Your answer should consist of the lines below that hold the word "December".
Data shown START
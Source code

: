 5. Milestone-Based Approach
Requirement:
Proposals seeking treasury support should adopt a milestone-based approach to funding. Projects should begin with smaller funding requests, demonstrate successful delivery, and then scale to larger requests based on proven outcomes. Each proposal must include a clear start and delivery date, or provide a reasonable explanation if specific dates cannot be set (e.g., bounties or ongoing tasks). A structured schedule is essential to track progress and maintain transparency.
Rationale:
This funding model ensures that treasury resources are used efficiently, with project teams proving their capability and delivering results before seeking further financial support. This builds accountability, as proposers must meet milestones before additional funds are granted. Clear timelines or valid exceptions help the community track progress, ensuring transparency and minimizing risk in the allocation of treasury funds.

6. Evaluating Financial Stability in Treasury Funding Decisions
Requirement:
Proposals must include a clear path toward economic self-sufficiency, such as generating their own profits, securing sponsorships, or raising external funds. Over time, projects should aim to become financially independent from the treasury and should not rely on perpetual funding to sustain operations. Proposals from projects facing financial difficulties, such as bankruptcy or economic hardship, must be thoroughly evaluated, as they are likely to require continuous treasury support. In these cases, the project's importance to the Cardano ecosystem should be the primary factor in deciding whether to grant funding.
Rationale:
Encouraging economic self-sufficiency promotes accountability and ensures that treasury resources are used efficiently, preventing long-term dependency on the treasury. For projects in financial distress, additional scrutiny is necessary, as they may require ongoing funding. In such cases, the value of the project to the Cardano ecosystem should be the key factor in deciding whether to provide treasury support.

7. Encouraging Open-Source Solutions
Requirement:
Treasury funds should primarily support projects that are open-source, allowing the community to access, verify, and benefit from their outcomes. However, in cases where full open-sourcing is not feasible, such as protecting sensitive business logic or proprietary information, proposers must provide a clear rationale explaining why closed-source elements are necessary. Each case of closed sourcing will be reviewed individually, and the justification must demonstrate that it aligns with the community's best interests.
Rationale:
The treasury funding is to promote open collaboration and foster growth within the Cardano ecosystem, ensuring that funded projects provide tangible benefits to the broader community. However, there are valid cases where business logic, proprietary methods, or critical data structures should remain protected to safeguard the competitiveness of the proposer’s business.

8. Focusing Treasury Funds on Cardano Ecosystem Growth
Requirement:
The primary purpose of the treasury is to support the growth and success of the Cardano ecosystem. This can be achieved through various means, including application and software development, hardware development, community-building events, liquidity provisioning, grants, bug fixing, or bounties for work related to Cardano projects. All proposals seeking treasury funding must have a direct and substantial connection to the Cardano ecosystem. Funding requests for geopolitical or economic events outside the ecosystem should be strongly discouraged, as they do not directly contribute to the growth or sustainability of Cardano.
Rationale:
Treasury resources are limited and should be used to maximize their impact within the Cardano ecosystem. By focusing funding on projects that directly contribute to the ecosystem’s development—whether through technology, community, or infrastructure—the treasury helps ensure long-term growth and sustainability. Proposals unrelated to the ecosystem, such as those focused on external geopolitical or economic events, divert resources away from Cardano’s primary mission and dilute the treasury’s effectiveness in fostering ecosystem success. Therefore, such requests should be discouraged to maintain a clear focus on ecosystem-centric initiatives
Data shown END
Data shown START
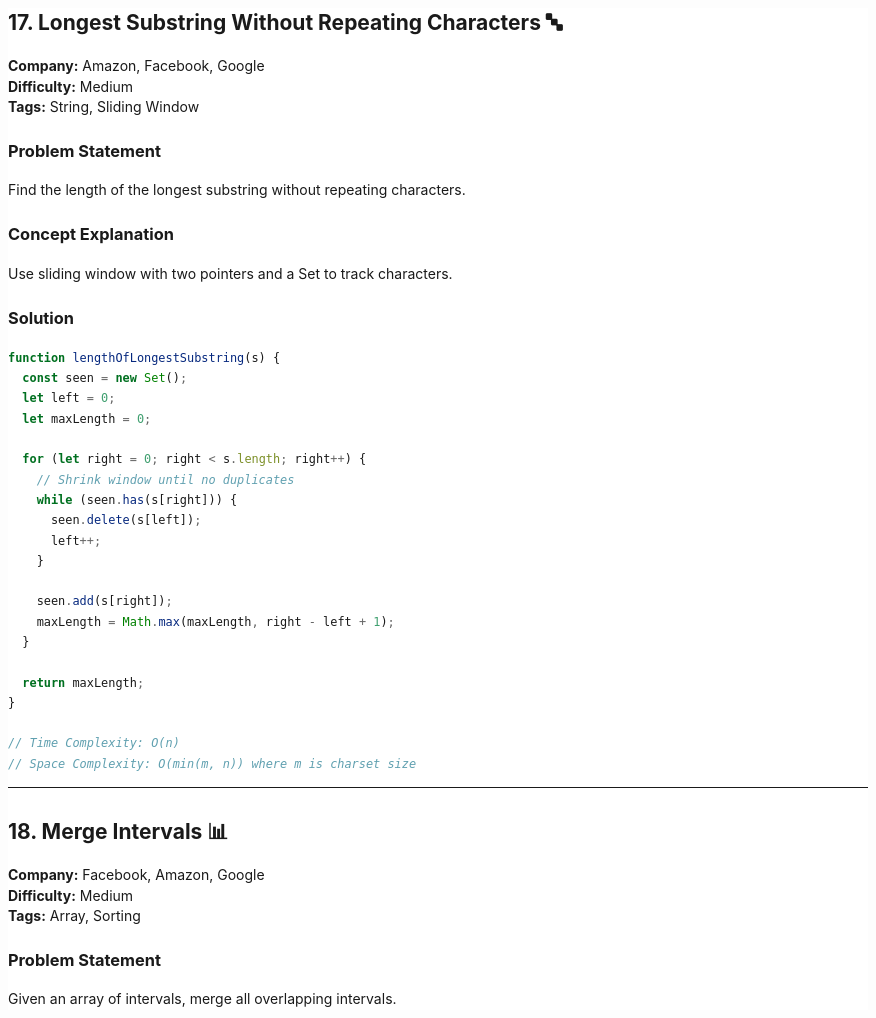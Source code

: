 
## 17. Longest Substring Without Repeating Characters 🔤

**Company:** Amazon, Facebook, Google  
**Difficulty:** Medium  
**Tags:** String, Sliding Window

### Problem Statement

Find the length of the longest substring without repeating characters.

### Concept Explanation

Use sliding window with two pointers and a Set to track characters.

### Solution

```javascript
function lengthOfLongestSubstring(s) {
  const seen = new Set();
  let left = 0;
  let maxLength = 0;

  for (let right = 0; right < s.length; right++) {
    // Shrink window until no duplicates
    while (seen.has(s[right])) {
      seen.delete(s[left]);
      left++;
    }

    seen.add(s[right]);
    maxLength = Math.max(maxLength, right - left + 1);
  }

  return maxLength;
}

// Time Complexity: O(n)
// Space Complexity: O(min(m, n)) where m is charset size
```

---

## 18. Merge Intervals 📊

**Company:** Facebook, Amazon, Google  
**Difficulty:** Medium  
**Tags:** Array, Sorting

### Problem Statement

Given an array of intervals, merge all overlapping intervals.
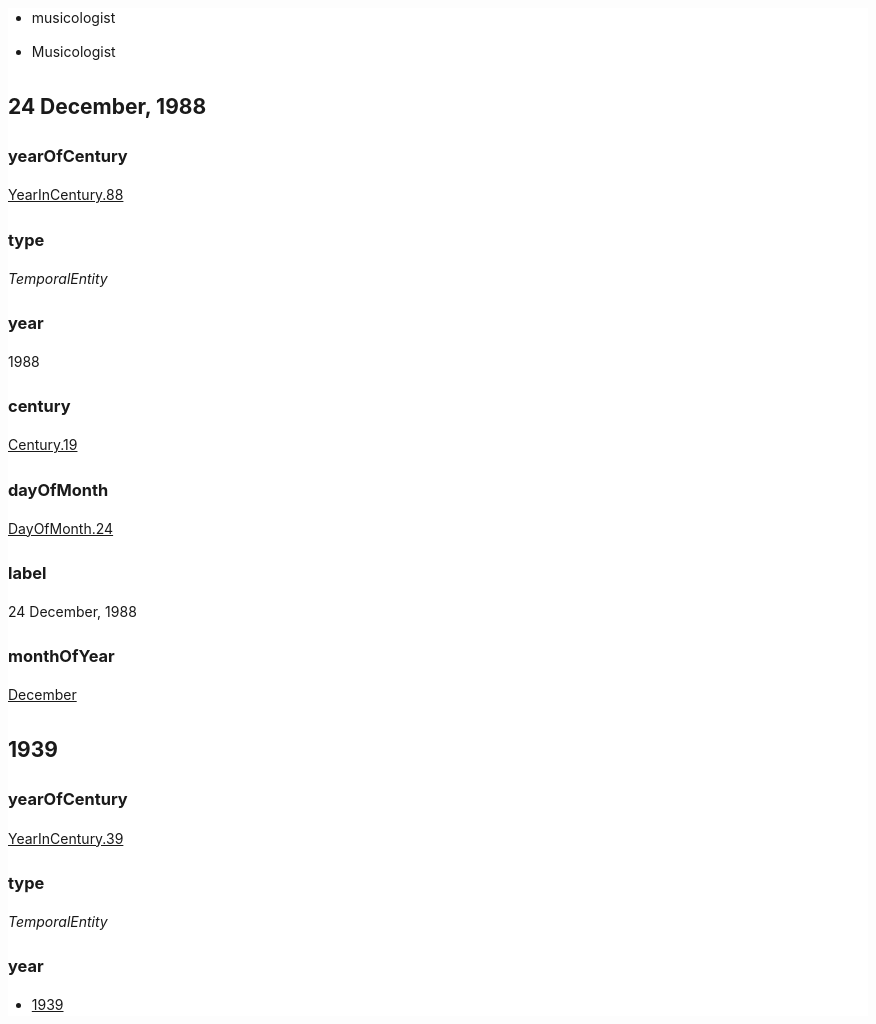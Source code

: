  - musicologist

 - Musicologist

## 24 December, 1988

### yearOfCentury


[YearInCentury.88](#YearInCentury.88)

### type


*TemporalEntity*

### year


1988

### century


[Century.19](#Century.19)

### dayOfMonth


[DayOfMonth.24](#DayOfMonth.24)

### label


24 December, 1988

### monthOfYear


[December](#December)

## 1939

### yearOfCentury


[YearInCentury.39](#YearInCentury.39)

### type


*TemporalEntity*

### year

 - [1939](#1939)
Data shown END
Data shown START
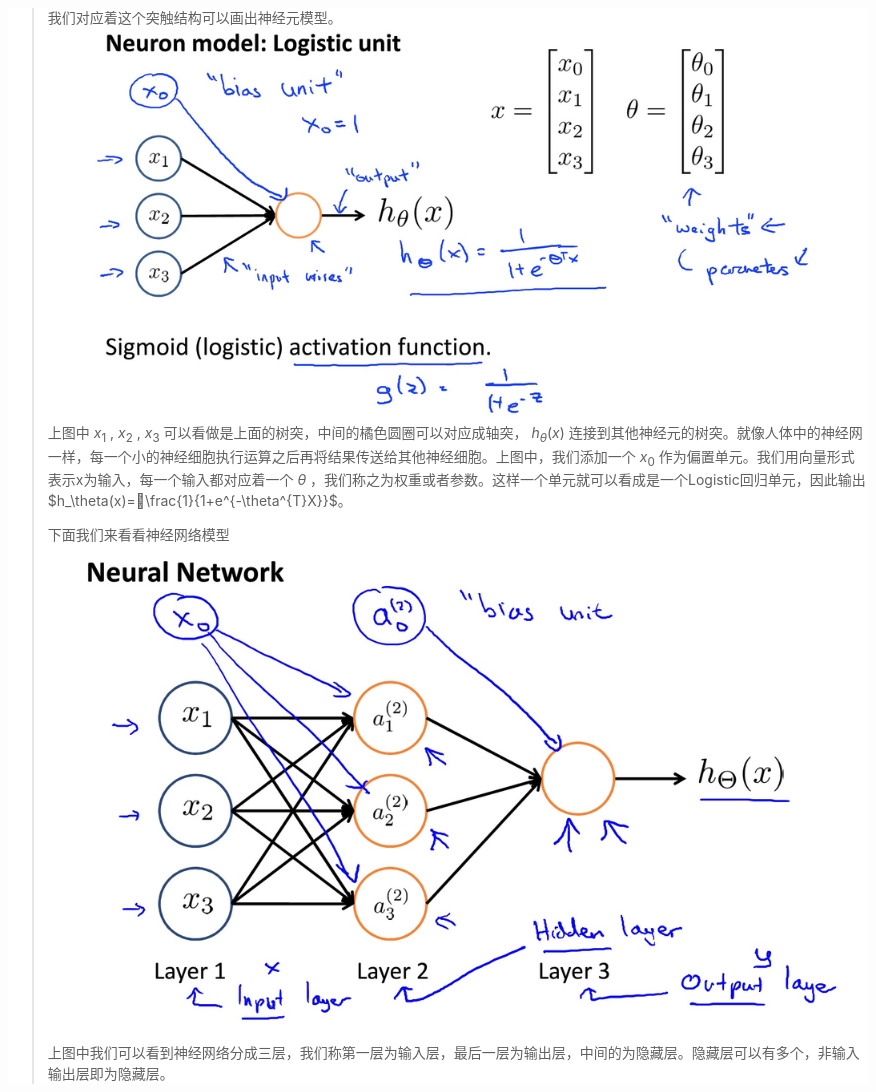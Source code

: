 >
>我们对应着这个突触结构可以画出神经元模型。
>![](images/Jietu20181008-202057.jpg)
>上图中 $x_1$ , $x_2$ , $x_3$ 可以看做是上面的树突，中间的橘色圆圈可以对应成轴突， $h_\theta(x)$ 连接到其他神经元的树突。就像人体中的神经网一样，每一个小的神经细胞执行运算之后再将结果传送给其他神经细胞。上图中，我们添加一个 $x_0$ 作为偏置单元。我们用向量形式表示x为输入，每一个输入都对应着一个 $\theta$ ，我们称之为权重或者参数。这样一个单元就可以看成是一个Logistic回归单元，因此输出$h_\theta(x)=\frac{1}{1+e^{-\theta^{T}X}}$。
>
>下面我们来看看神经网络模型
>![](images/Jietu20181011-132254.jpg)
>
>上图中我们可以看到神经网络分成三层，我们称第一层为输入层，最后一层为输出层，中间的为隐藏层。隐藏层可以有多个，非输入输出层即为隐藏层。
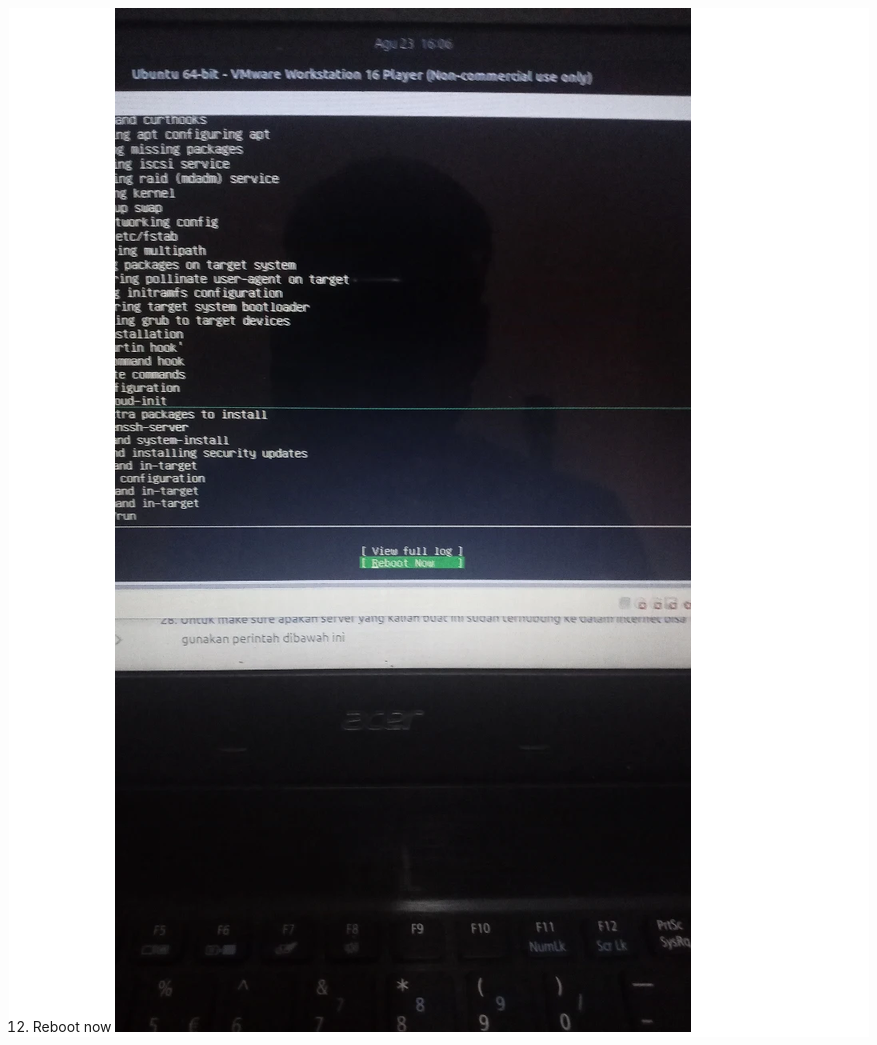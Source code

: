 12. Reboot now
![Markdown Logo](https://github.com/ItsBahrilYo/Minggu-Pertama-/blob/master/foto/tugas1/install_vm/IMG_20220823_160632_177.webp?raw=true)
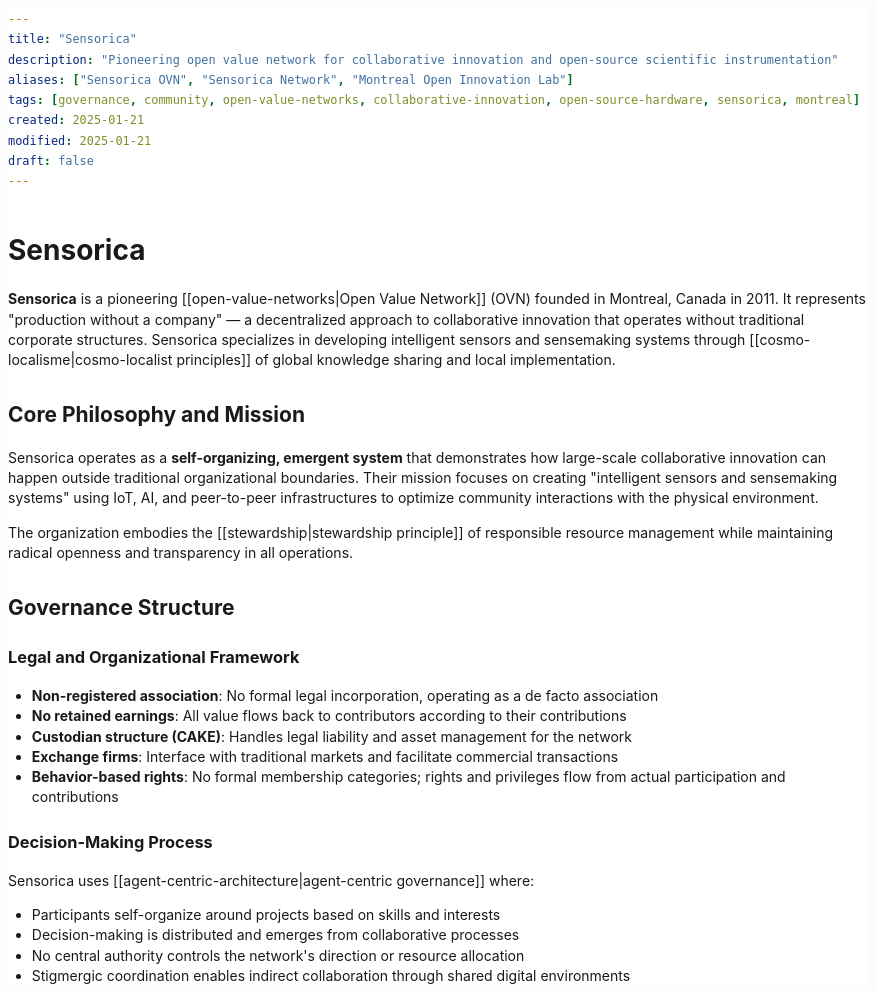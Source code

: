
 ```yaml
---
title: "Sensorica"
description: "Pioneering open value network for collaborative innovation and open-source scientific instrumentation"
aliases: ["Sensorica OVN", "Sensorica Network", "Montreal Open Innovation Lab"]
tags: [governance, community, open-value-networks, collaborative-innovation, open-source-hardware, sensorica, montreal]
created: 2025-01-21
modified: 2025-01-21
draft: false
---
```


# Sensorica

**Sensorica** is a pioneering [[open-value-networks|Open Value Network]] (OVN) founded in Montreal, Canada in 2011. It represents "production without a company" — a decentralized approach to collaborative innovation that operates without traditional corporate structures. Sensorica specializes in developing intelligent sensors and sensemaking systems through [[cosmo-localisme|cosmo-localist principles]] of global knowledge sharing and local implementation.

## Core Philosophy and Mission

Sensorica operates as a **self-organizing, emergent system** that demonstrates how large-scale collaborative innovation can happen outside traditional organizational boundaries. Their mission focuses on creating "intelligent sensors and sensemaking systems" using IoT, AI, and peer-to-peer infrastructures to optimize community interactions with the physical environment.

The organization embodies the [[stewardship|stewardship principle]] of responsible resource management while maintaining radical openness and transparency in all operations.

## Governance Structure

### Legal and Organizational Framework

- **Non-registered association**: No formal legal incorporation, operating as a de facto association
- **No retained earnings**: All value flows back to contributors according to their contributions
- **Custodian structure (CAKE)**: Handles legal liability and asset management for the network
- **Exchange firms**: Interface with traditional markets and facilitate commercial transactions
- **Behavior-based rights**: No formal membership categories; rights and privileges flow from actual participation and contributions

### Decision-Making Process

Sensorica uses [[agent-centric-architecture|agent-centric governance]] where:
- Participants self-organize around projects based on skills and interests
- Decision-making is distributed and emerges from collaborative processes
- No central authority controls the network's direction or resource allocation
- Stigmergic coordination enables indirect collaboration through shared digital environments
Data shown END
**Your solution**.
## 24 December, 1988
24 December, 1988
[December](#December)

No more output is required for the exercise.